In primary amyloidosis, the AL protein mainly invades the mucosal layer and proper muscle layer. Therefore, it may appear as a protrusion of the mucous membrane or thickened wrinkles on endoscopic examination. The AL protein is predominantly involved in the proximal small bowel in older male patients and is thus more likely to appear as a duodenal lesion on duodenoscopy (Fig. 1).

Fig. 1

A 59-year-old male patient with small bowel amyloidosis. Elevated mucosal change was detected on duodenoscopy

In secondary amyloidosis, the SAA protein is mainly confined to the mucosal and submucosal layers and may cause diarrhea, absorption disorder, GI bleeding, and intestinal obstruction. Secondary amyloidosis can occur mainly in the form of fine granular mucosal pattern and mucosal friability on endoscopy (Fig. 2). Secondary amyloidosis accompanying FAP may lead to diarrhea, constipation, or early satiety owing to protein deposition in the submucosal layer and intestinal nerve plexus. Normal or nonspecific mucosal change can be observed, but fine granular mucosal change or mucosal friability, as seen with the SAA protein, may also occur.

Fig. 2

Fine granular mucosal change, as detected on capsule endoscopy

There exist few reports on amyloidosis in Korea. In one Korean single-center study, 24 (15.5%) out of 155 patients showed GI involvement, whereas only 1 patient had small bowel involvement. Diagnosing amyloidosis based solely on patients’ symptoms is difficult because various nonspecific GI symptoms (e.g., GI bleeding, weight loss, dyspepsia, abdominal pain, constipation, diarrhea) may appear [3].

Diagnosis and Treatment

As mentioned above, diagnosing amyloidosis is very difficult if there exists no positive suspicion of amyloidosis because most patients present with nonspecific symptoms. Active diagnostic evaluation is needed for patients with unexplained GI symptoms and underlying amyloidosis-associated disease. Amyloidosis can be diagnosed when the amyloid deposition is proved by histologic examination of the involved organs. Amyloid deposition can be clearly observed using Congo red stain (Fig. 3). Abdominal fat or gingival biopsy may be helpful in patients with inaccessible target organs.
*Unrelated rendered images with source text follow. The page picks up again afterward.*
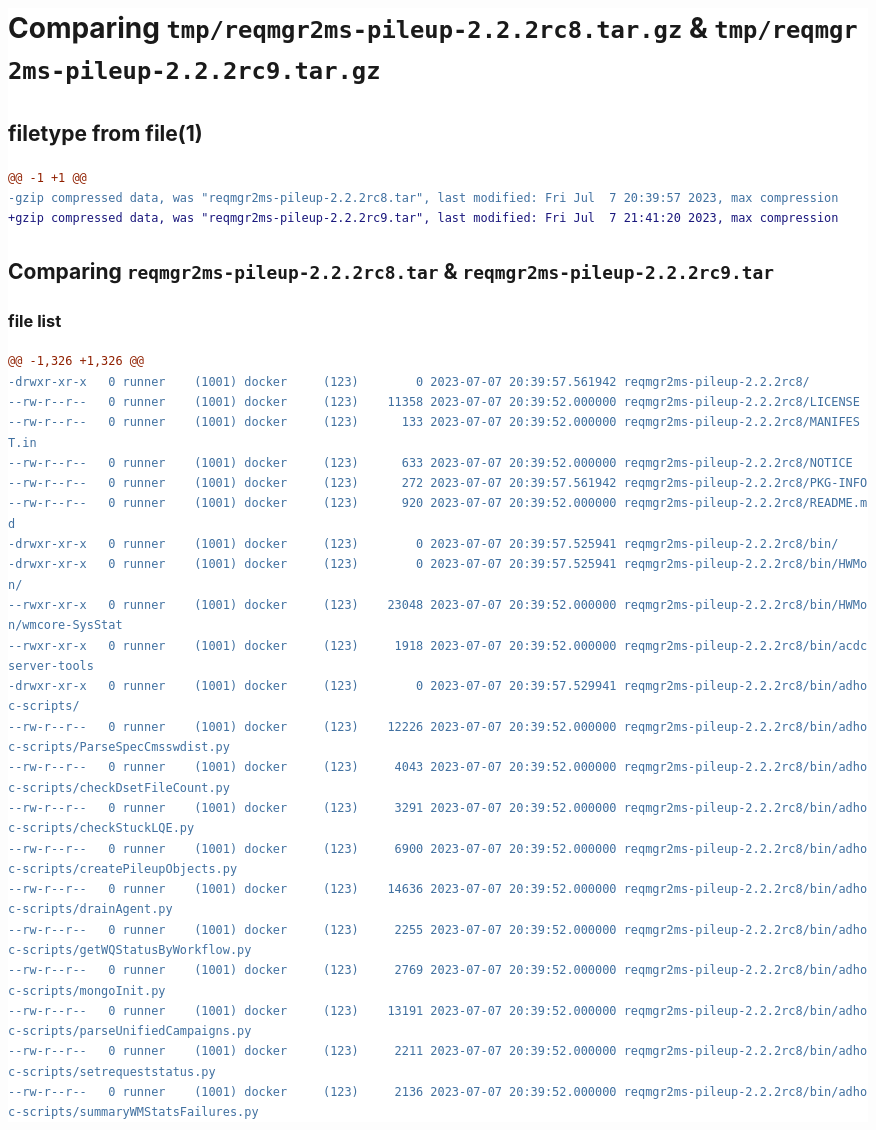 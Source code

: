 # Comparing `tmp/reqmgr2ms-pileup-2.2.2rc8.tar.gz` & `tmp/reqmgr2ms-pileup-2.2.2rc9.tar.gz`

## filetype from file(1)

```diff
@@ -1 +1 @@
-gzip compressed data, was "reqmgr2ms-pileup-2.2.2rc8.tar", last modified: Fri Jul  7 20:39:57 2023, max compression
+gzip compressed data, was "reqmgr2ms-pileup-2.2.2rc9.tar", last modified: Fri Jul  7 21:41:20 2023, max compression
```

## Comparing `reqmgr2ms-pileup-2.2.2rc8.tar` & `reqmgr2ms-pileup-2.2.2rc9.tar`

### file list

```diff
@@ -1,326 +1,326 @@
-drwxr-xr-x   0 runner    (1001) docker     (123)        0 2023-07-07 20:39:57.561942 reqmgr2ms-pileup-2.2.2rc8/
--rw-r--r--   0 runner    (1001) docker     (123)    11358 2023-07-07 20:39:52.000000 reqmgr2ms-pileup-2.2.2rc8/LICENSE
--rw-r--r--   0 runner    (1001) docker     (123)      133 2023-07-07 20:39:52.000000 reqmgr2ms-pileup-2.2.2rc8/MANIFEST.in
--rw-r--r--   0 runner    (1001) docker     (123)      633 2023-07-07 20:39:52.000000 reqmgr2ms-pileup-2.2.2rc8/NOTICE
--rw-r--r--   0 runner    (1001) docker     (123)      272 2023-07-07 20:39:57.561942 reqmgr2ms-pileup-2.2.2rc8/PKG-INFO
--rw-r--r--   0 runner    (1001) docker     (123)      920 2023-07-07 20:39:52.000000 reqmgr2ms-pileup-2.2.2rc8/README.md
-drwxr-xr-x   0 runner    (1001) docker     (123)        0 2023-07-07 20:39:57.525941 reqmgr2ms-pileup-2.2.2rc8/bin/
-drwxr-xr-x   0 runner    (1001) docker     (123)        0 2023-07-07 20:39:57.525941 reqmgr2ms-pileup-2.2.2rc8/bin/HWMon/
--rwxr-xr-x   0 runner    (1001) docker     (123)    23048 2023-07-07 20:39:52.000000 reqmgr2ms-pileup-2.2.2rc8/bin/HWMon/wmcore-SysStat
--rwxr-xr-x   0 runner    (1001) docker     (123)     1918 2023-07-07 20:39:52.000000 reqmgr2ms-pileup-2.2.2rc8/bin/acdcserver-tools
-drwxr-xr-x   0 runner    (1001) docker     (123)        0 2023-07-07 20:39:57.529941 reqmgr2ms-pileup-2.2.2rc8/bin/adhoc-scripts/
--rw-r--r--   0 runner    (1001) docker     (123)    12226 2023-07-07 20:39:52.000000 reqmgr2ms-pileup-2.2.2rc8/bin/adhoc-scripts/ParseSpecCmsswdist.py
--rw-r--r--   0 runner    (1001) docker     (123)     4043 2023-07-07 20:39:52.000000 reqmgr2ms-pileup-2.2.2rc8/bin/adhoc-scripts/checkDsetFileCount.py
--rw-r--r--   0 runner    (1001) docker     (123)     3291 2023-07-07 20:39:52.000000 reqmgr2ms-pileup-2.2.2rc8/bin/adhoc-scripts/checkStuckLQE.py
--rw-r--r--   0 runner    (1001) docker     (123)     6900 2023-07-07 20:39:52.000000 reqmgr2ms-pileup-2.2.2rc8/bin/adhoc-scripts/createPileupObjects.py
--rw-r--r--   0 runner    (1001) docker     (123)    14636 2023-07-07 20:39:52.000000 reqmgr2ms-pileup-2.2.2rc8/bin/adhoc-scripts/drainAgent.py
--rw-r--r--   0 runner    (1001) docker     (123)     2255 2023-07-07 20:39:52.000000 reqmgr2ms-pileup-2.2.2rc8/bin/adhoc-scripts/getWQStatusByWorkflow.py
--rw-r--r--   0 runner    (1001) docker     (123)     2769 2023-07-07 20:39:52.000000 reqmgr2ms-pileup-2.2.2rc8/bin/adhoc-scripts/mongoInit.py
--rw-r--r--   0 runner    (1001) docker     (123)    13191 2023-07-07 20:39:52.000000 reqmgr2ms-pileup-2.2.2rc8/bin/adhoc-scripts/parseUnifiedCampaigns.py
--rw-r--r--   0 runner    (1001) docker     (123)     2211 2023-07-07 20:39:52.000000 reqmgr2ms-pileup-2.2.2rc8/bin/adhoc-scripts/setrequeststatus.py
--rw-r--r--   0 runner    (1001) docker     (123)     2136 2023-07-07 20:39:52.000000 reqmgr2ms-pileup-2.2.2rc8/bin/adhoc-scripts/summaryWMStatsFailures.py
```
On endoscopy, multiple elevated mucosae and fine granular patterns may be present in various forms depending on the type and distribution of the deposited proteins (Figs. 1 and 2). Computed tomography (CT) may be helpful in some cases. On CT, the blood supply is reduced; hence, the mucosa is thickened and the center of the lesion may appear as a low-density area (Fig. 4) [4].

Fig. 3

Amyloid deposition, which was confirmed by Congo red staining

Fig. 4

A 46-year-old female patient. (a) Luminal narrowing due to elevated mucosal change was observed. (b, c) Low-attenuation polypoid lesion with calcification was detected on CT scan

Treatment depends on the underlying cause and type of protein. Chemotherapy and stem cell transplantation are useful for AL amyloidosis. As for SAA amyloidosis, it is important to correct the underlying disease. Prokinetic agents can be useful in patients with nausea and dysmotility symptoms. In case of severe diarrhea and protein-losing enteropathy, octreotide, corticosteroid, loperamide, and opiate may be helpful. Furthermore, antibiotics for small intestinal bacterial overgrowth may be a therapeutic option for severe diarrhea, and surgical resection for a localized disease may be considered.

Conclusion

Because small bowel amyloidosis is a rare disease and may have nonspecific symptoms, there is no way to make a quick diagnosis, except when the treating doctor suspects the disease. As nonspecific mucosal changes alone can be observed on endoscopy, an aggressive biopsy may aid in diagnosing amyloidosis in case of suspicious endoscopic findings.